Input material:

---

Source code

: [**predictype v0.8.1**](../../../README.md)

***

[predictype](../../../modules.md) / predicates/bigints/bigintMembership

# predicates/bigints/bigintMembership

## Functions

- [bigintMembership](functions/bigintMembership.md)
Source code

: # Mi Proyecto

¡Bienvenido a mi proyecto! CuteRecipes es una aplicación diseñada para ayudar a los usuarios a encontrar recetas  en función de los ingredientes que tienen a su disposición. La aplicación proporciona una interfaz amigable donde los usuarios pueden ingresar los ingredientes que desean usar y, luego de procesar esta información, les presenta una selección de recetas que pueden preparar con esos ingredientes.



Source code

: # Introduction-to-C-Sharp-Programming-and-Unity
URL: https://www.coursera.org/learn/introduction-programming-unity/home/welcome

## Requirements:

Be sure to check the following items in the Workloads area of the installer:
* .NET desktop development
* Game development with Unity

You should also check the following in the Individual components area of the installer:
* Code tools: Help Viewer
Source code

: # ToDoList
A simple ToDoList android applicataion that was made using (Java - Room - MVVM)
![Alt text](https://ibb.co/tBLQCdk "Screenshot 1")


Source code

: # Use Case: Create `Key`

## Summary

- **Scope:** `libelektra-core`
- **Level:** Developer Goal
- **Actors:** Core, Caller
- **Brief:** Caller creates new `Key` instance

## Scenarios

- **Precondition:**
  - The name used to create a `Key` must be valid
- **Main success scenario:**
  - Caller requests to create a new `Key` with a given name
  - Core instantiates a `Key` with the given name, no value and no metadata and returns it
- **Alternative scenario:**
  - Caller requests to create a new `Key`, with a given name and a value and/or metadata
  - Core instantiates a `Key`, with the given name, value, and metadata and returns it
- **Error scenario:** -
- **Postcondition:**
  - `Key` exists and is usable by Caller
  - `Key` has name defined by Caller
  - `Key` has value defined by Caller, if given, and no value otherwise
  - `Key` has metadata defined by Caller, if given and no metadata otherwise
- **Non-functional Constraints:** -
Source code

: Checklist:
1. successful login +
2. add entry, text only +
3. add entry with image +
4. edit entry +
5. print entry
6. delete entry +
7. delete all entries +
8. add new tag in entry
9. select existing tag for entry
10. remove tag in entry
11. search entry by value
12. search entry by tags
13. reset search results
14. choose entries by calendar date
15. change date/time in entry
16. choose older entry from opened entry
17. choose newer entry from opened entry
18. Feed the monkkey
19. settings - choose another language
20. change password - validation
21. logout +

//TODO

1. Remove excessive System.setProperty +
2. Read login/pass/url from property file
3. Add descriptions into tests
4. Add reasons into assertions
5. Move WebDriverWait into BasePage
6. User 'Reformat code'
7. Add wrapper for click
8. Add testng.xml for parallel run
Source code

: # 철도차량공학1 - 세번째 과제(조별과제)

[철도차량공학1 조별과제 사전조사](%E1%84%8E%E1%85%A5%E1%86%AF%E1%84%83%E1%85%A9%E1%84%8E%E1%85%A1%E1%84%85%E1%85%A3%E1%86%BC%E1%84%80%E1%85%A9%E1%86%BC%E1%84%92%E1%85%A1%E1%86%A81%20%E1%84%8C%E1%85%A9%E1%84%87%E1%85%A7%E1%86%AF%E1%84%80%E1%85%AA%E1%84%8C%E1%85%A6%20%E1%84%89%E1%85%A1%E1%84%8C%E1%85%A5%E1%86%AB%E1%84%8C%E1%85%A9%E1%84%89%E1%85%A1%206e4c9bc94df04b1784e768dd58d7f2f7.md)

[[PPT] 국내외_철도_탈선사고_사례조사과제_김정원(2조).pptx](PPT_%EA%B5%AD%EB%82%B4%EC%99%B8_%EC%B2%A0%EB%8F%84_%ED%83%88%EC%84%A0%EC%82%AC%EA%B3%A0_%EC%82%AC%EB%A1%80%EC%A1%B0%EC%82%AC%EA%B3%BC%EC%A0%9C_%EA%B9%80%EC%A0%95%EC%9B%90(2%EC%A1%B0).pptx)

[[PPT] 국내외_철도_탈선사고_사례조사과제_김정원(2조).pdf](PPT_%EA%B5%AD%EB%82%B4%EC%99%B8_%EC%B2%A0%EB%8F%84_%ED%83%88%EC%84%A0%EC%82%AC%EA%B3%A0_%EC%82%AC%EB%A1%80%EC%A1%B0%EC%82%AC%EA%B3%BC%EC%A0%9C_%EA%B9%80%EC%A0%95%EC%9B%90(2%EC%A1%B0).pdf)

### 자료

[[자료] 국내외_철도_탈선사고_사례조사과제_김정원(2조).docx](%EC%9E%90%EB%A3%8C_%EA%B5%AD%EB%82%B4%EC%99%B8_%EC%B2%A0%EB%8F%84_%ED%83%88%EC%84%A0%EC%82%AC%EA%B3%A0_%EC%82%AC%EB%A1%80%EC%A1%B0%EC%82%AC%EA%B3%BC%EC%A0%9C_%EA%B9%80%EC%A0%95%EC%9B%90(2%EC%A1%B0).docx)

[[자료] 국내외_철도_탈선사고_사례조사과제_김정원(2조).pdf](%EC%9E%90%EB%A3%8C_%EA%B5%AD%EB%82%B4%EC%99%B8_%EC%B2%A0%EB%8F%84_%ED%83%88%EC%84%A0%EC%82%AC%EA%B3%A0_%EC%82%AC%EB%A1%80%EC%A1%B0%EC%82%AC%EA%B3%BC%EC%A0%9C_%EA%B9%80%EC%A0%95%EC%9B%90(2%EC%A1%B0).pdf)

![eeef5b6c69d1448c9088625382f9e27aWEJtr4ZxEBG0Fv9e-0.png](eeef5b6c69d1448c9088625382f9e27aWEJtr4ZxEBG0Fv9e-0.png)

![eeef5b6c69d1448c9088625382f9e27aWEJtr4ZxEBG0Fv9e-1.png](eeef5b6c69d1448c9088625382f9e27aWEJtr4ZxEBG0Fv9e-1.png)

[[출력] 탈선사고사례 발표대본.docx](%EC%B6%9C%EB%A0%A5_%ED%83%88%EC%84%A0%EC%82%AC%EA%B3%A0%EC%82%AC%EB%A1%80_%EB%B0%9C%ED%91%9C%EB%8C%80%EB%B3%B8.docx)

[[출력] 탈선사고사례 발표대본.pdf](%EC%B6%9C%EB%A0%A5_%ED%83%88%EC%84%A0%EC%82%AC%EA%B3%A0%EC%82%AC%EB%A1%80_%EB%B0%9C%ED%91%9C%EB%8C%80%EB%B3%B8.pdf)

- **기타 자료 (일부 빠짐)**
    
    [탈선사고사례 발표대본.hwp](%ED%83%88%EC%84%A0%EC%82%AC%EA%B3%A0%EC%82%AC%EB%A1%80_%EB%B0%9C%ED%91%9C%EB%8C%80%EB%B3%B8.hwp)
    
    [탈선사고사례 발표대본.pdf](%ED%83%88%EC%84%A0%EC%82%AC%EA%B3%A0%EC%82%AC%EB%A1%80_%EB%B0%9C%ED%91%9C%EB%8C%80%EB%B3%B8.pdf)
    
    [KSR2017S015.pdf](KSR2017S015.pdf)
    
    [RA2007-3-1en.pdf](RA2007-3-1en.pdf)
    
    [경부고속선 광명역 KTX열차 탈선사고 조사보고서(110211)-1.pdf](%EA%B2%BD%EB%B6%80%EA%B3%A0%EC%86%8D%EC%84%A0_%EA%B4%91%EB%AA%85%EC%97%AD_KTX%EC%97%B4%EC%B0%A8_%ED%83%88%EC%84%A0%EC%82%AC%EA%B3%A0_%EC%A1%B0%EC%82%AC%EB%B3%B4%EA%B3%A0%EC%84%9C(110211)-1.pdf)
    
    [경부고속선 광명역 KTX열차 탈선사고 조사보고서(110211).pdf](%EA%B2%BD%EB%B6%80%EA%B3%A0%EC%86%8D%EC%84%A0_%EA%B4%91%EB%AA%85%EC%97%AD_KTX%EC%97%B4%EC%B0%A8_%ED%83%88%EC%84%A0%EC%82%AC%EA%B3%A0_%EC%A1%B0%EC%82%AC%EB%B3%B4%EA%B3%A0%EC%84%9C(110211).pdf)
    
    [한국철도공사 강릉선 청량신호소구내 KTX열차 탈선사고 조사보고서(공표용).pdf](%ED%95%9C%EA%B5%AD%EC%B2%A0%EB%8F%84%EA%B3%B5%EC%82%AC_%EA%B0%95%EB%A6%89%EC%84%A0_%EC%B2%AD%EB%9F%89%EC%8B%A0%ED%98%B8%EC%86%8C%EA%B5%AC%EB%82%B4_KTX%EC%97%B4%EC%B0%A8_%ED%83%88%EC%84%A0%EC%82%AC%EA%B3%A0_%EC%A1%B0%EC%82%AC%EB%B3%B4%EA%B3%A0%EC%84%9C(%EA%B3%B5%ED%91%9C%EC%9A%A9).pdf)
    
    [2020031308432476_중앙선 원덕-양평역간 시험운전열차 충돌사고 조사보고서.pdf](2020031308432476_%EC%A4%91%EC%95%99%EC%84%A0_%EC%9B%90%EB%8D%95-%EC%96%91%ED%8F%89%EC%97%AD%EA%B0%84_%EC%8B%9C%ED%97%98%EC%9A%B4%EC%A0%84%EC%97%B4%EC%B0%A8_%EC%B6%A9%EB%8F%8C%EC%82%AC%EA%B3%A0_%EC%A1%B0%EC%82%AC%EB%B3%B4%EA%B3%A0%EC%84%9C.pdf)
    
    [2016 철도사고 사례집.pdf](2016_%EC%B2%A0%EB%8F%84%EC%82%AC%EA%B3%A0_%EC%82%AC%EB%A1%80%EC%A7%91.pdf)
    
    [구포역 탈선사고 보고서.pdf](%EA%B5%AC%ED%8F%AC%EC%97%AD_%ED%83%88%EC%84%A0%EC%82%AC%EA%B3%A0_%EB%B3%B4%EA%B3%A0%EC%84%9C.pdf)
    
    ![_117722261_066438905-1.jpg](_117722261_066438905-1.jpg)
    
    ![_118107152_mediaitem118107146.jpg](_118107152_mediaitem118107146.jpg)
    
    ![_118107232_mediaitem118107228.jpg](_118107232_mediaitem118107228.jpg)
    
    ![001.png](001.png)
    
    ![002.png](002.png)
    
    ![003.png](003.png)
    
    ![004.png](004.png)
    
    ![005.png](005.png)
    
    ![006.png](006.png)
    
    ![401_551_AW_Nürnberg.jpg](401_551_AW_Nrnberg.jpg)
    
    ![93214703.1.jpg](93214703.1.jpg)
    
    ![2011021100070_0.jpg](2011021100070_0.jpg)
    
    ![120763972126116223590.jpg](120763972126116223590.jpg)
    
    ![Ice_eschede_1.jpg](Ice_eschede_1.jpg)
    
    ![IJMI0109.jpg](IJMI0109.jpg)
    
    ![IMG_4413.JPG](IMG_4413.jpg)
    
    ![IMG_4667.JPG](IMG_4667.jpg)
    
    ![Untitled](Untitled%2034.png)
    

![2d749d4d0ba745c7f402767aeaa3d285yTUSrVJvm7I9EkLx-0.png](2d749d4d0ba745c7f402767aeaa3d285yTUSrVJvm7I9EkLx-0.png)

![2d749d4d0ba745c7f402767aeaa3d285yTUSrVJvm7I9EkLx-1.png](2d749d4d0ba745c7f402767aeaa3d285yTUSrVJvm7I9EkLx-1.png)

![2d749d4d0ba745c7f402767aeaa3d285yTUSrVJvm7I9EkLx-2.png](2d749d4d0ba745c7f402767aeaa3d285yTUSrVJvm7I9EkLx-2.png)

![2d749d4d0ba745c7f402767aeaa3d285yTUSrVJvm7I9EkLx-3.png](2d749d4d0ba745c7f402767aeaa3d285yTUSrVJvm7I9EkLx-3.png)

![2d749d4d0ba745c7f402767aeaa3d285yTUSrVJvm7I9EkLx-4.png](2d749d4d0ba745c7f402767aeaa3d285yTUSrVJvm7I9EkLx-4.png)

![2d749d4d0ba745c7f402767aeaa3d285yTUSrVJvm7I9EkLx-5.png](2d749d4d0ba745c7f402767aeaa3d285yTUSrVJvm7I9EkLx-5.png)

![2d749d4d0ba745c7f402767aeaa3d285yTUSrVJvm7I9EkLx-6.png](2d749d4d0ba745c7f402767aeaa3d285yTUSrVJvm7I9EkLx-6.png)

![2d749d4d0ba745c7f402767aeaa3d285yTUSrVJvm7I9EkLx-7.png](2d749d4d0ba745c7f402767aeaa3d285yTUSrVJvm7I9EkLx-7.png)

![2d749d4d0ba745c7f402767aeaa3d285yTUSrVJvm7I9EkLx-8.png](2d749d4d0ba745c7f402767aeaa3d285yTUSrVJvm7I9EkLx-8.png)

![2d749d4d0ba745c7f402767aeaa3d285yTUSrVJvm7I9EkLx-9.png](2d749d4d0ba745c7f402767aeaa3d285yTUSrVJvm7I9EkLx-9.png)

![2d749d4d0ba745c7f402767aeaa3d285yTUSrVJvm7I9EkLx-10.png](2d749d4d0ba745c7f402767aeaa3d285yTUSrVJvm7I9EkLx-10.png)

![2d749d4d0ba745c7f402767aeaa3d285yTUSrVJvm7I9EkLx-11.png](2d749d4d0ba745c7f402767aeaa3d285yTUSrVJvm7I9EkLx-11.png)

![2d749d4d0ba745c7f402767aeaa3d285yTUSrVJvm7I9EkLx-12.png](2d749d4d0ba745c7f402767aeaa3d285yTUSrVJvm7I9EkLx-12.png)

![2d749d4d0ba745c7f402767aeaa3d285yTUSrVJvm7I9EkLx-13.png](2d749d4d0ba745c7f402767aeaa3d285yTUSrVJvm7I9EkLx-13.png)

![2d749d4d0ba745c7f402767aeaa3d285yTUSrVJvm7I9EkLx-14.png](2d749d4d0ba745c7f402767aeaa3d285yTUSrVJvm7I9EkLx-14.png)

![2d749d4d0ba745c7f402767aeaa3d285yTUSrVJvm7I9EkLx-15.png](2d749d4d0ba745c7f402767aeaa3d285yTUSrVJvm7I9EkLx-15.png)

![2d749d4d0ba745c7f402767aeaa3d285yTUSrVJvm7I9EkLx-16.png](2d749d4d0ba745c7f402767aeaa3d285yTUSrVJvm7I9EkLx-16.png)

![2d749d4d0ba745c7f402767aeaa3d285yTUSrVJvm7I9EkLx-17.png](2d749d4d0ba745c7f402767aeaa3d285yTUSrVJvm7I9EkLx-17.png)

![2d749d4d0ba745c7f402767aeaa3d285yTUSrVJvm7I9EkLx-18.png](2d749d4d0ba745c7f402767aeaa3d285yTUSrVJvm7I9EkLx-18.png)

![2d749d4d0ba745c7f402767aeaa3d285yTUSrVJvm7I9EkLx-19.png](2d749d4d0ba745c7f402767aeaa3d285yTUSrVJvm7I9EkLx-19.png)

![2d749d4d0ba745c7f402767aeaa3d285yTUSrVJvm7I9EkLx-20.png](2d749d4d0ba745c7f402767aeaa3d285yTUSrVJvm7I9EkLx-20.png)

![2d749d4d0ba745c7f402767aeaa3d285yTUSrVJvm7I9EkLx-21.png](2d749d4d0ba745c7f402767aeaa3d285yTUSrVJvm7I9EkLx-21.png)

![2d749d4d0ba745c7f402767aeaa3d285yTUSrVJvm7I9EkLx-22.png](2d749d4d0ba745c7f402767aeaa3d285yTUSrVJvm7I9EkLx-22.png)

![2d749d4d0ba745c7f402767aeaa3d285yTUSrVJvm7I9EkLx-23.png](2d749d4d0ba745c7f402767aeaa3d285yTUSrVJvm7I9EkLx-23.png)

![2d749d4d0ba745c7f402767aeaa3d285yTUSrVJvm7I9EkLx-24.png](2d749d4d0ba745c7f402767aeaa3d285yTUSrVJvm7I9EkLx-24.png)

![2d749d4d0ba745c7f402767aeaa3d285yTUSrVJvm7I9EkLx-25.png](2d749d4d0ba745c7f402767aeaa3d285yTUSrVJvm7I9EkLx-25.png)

---

Exercise directions:
Count, in the listing, each line that holds the string "bigintMembership", then give the count and nothing else.

The completed task:
3